Effect of unidirectional airflow ventilation on surgical site infection in cardiac surgery: environmental impact as a factor in the choice for turbulent mixed air flow.

Autor: Friedericy HJ; Department of Anaesthesiology, Leiden University Medical Centre, Leiden, The Netherlands. Electronic address: h.j.friedericy@lumc.nl., Friedericy AF; Department of Health Sciences, Free University of Amsterdam, Amsterdam, The Netherlands., de Weger A; Department of Cardiothoracic Surgery, Leiden University Medical Centre, Leiden, The Netherlands., van Dorp ELA; Department of Anaesthesiology, Leiden University Medical Centre, Leiden, The Netherlands., Traversari RAAL; TNO, Delft, The Netherlands., van der Eijk AC; Operating Room Department and Central Sterile Supply Department, Leiden University Medical Centre, Leiden, The Netherlands., Jansen FW; Department of Gynaecology, Leiden University Medical Centre, Leiden, The Netherlands; Faculty of Biomedical Engineering, Delft University of Technology, Delft, The Netherlands.
Jazyk: angličtina
Zdroj: The Journal of hospital infection [J Hosp Infect] 2024 Jun; Vol. 148, pp. 51-57. Date of Electronic Publication: 2024 Mar 25.
DOI: 10.1016/j.jhin.2024.03.008
Abstrakt: Background: Surgical site infection (SSI) in the form of postoperative deep sternal wound infection (DSWI) after cardiac surgery is a rare, but potentially fatal, complication. In addressing this, the focus is on preventive measures, as most risk factors for SSI are not controllable. Therefore, operating rooms are equipped with heating, ventilation and air conditioning (HVAC) systems to prevent airborne contamination of the wound, either through turbulent mixed air flow (TMA) or unidirectional air flow (UDAF).
Aim: To investigate if the risk for SSI after cardiac surgery was decreased after changing from TMA to UDAF.

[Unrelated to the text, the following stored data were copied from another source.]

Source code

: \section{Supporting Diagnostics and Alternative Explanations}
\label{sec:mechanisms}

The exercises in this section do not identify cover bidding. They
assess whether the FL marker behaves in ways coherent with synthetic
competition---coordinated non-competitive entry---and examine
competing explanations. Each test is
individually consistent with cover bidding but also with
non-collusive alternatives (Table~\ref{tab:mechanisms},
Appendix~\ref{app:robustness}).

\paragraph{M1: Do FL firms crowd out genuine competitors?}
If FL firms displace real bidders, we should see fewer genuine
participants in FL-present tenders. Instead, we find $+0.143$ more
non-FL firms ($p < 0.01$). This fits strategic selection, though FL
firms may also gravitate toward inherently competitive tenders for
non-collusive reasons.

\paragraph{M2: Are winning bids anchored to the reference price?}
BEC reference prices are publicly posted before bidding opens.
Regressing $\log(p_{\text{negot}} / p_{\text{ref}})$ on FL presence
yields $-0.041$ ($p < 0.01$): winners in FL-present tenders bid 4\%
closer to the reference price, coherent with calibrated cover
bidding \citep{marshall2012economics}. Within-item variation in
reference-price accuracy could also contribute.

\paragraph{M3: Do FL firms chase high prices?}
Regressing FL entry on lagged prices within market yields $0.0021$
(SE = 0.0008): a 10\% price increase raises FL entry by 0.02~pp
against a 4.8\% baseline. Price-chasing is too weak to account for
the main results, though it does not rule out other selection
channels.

Methods: This observational retrospective single-centre cohort study collected data from 1288 patients who underwent open heart surgery over 2 years. During the two study periods, institutional SSI preventive measures remained the same, with the exception of the type of HVAC system that was used.
Findings: Using multi-variable logistic regression analysis that considered confounding factors (diabetes, obesity, duration of surgery, and re-operation), the hypothesis that TMA is an independent risk factor for SSI was rejected (odds ratio 0.9, 95% confidence interval 0.4-1.8; P>0.05). It was not possible to demonstrate the preventive effect of UDAF on the incidence of SSI in patients undergoing open heart surgery when compared with TMA.
Conclusion: Based on these results, the use of UDAF in open heart surgery should be weighed against its low cost-effectiveness and negative environmental impact due to high electricity consumption. Reducing energy overuse by utilizing TMA for cardiac surgery can diminish the carbon footprint of operating rooms, and their contribution to climate-related health hazards.